Whitfield was born in Harlem; his family moved to Detroit in the early 1960s, and young Norman began hanging around Motown. Berry Gordy put him to work in the quality-control department, and eventually he started writing. (”He Was Really Sayin’ Somethin’,” a 1964 hit for the Velvelettes, a bigger one in the 80s for Bananarama, was written by Whitfield, Eddie Holland and Mickey Stevenson.) Whitfield also got some feel for production, and when “Ain’t Too Proud to Beg,” another Whitfield-Holland collaboration, outsold “Get Ready,” the previous Temptations hit, Whitfield became the Temptations’ producer. (When you beat out Smokey Robinson, you’ve accomplished something.)
Whitfield’s production was radically different from Smokey’s: more dance beats, more individual vocal parts, less in the way of old-fashioned harmony. Lead singer David Ruffin found himself singing above his range, which made him both more gravelly and more distinctive. Whitfield’s new songwriting partner was Barrett Strong, who’d cut one of the very first Motown hits: “Money (That’s What I Want)” way back in 1960. After Ruffin dropped out for a solo career, Whitfield moved the Tempts, now fronted by Dennis Edwards, into a psychedelic sort of funk that produced even bigger hits.
Perhaps his finest moment, though, was “I Heard It Through the Grapevine,” which was recorded by Smokey’s Miracles, the Isley Brothers and Marvin Gaye without ever getting approved for release. Finally a version by Gladys Knight and the Pips passed muster, and sold well as a single; the Marvin Gaye version was dropped onto an album (In the Groove), where DJs discovered it and started riding it. Motown was forced to put out a single, and as Tamla 54176, Marvin Gaye’s “I Heard It Through the Grapevine” became Motown’s biggest-selling single of the entire decade.

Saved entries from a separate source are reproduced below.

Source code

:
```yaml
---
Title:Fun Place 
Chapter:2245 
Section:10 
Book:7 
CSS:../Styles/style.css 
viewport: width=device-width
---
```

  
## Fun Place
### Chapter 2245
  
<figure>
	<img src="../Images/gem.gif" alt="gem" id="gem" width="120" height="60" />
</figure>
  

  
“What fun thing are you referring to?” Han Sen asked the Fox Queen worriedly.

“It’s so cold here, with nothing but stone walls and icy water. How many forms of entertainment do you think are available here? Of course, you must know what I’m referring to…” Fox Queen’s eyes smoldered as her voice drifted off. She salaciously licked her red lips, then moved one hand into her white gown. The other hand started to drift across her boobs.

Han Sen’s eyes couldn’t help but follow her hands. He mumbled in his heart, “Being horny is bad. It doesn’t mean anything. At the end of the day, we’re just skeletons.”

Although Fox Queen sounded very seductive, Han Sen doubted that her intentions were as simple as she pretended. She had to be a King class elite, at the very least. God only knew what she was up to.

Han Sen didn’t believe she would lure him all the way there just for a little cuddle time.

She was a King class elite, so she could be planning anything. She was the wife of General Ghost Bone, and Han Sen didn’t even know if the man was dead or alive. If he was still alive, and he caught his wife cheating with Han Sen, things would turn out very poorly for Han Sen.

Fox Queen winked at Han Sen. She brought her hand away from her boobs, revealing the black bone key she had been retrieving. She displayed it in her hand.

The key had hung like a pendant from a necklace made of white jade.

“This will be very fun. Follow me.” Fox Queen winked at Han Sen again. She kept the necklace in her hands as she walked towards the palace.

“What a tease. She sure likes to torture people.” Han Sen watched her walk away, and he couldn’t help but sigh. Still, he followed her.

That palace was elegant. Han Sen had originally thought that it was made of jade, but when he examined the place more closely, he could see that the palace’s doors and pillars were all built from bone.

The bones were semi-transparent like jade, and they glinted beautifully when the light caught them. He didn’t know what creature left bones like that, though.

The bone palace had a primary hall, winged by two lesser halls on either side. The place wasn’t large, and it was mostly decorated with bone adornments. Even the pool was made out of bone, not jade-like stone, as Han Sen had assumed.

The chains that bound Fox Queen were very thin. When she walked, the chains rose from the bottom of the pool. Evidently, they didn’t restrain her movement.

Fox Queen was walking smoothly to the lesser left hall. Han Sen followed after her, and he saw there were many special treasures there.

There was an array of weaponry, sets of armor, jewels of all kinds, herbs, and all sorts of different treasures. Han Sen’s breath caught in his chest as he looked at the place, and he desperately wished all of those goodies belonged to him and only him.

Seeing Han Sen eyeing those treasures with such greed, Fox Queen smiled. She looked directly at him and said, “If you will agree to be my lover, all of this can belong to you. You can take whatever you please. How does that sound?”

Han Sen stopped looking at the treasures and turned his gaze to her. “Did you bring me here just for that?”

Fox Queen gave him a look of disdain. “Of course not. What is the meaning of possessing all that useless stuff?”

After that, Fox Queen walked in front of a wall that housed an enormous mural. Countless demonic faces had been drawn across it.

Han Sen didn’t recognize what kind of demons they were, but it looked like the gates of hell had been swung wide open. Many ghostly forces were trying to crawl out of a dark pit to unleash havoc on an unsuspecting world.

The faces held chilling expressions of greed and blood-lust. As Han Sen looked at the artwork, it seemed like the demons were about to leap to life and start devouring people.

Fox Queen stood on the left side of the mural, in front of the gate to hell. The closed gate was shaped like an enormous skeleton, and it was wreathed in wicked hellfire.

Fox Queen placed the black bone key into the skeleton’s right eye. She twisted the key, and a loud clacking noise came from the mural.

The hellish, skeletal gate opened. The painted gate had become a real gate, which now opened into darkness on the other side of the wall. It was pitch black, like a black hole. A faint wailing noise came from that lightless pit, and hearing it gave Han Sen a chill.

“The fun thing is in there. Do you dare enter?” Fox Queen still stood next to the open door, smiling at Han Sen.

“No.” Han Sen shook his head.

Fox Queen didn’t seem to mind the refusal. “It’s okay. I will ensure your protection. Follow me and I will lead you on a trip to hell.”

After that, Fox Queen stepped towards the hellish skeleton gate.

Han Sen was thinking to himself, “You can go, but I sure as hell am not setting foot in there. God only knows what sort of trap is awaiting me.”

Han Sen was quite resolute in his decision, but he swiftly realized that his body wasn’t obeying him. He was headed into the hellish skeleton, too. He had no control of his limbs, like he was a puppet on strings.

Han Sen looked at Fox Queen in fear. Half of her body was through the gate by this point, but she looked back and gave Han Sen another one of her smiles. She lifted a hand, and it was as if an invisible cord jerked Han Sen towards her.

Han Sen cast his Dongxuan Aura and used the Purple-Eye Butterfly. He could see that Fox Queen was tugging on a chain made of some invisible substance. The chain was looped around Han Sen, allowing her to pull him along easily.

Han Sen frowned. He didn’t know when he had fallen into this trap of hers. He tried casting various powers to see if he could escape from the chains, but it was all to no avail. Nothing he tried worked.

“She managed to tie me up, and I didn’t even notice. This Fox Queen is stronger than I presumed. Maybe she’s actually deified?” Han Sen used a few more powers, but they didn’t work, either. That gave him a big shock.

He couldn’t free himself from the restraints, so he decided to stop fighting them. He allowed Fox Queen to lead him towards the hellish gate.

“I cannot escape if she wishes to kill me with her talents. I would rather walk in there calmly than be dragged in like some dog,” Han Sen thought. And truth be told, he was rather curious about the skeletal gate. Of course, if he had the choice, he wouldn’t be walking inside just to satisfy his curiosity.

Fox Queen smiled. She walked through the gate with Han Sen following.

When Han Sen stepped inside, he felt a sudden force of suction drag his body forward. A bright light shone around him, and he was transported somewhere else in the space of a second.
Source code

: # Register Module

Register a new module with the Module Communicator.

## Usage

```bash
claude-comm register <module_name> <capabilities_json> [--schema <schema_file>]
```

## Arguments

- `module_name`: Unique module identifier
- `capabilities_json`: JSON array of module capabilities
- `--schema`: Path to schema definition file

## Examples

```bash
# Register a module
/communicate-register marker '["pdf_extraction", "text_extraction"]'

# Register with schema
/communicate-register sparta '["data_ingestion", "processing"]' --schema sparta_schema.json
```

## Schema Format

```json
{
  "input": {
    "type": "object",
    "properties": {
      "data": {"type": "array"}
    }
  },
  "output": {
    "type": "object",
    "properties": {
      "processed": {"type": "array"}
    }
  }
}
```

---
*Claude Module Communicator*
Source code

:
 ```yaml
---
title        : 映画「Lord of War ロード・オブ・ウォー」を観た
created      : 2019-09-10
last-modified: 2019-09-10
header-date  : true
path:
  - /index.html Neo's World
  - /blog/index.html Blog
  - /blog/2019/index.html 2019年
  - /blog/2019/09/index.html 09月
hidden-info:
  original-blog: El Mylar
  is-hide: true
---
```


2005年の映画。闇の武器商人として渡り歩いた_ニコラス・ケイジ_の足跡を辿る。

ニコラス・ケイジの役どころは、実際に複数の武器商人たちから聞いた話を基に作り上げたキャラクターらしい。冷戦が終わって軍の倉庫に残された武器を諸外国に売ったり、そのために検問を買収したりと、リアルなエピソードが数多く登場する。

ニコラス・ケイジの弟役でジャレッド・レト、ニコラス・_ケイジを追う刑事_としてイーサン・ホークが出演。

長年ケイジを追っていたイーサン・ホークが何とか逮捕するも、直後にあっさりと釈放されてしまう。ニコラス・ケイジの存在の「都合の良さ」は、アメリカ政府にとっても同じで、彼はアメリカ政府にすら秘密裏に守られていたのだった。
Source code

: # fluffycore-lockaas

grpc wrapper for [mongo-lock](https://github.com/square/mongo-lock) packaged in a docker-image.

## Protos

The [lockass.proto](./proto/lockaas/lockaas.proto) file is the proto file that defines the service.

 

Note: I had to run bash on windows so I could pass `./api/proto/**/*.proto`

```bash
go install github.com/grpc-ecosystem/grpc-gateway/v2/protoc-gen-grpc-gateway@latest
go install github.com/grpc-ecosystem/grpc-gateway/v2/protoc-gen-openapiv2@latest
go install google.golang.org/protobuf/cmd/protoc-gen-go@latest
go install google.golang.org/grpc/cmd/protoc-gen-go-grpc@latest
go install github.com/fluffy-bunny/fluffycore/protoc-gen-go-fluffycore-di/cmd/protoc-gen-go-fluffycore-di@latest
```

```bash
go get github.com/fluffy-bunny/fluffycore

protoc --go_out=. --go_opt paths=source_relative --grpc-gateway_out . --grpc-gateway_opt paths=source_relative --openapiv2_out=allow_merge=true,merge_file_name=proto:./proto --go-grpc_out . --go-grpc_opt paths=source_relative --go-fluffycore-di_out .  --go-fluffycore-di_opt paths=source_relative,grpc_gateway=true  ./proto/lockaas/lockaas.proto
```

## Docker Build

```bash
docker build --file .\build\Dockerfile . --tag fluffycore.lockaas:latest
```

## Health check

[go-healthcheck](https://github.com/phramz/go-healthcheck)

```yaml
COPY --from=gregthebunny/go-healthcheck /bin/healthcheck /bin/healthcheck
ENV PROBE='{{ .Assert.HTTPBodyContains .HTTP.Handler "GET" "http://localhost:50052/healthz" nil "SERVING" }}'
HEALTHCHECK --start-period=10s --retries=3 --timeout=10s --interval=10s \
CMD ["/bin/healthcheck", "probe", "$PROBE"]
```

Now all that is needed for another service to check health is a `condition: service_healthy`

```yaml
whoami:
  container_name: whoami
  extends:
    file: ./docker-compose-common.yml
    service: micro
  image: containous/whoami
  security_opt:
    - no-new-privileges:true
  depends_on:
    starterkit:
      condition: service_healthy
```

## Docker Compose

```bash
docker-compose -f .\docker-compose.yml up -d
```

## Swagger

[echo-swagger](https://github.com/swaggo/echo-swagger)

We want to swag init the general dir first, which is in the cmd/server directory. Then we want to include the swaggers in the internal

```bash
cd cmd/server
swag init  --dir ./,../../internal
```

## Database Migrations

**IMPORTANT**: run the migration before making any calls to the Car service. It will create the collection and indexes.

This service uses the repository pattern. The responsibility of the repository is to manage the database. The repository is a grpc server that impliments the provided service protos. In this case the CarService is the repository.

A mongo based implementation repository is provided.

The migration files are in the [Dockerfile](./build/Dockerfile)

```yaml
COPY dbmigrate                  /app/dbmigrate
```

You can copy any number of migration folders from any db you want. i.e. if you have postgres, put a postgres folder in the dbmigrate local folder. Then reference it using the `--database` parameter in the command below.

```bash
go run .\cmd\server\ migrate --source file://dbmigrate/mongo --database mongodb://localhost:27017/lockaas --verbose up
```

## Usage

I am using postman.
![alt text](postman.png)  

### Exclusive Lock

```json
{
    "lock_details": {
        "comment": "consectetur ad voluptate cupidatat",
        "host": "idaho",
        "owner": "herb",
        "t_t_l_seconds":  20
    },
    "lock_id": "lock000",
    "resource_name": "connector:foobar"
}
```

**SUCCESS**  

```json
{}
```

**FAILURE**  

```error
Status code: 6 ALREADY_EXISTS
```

By 1973, Whitfield had split from Motown; Warner Bros. had given him his own label. It was not successful, though his 1976 production of “Car Wash” by Rose Royce, issued on MCA, was a smash. For most of the next two decades, he lived primarily off his songwriting royalties; failure to report some of them to the Feds got him six months of house arrest and a $25,000 fine in 2005. His health was already failing, so he drew no jail time.
The record I was listening to while writing this was “Papa Was a Rollin’ Stone,” Whitfield’s last big hit for the Temptations, a twelve-minute wash of strings and bass and wah-wah guitar and agonized vocals and one chord — B-flat minor — cut down to a mere seven minutes for the 45. I find more in this record every time I play it.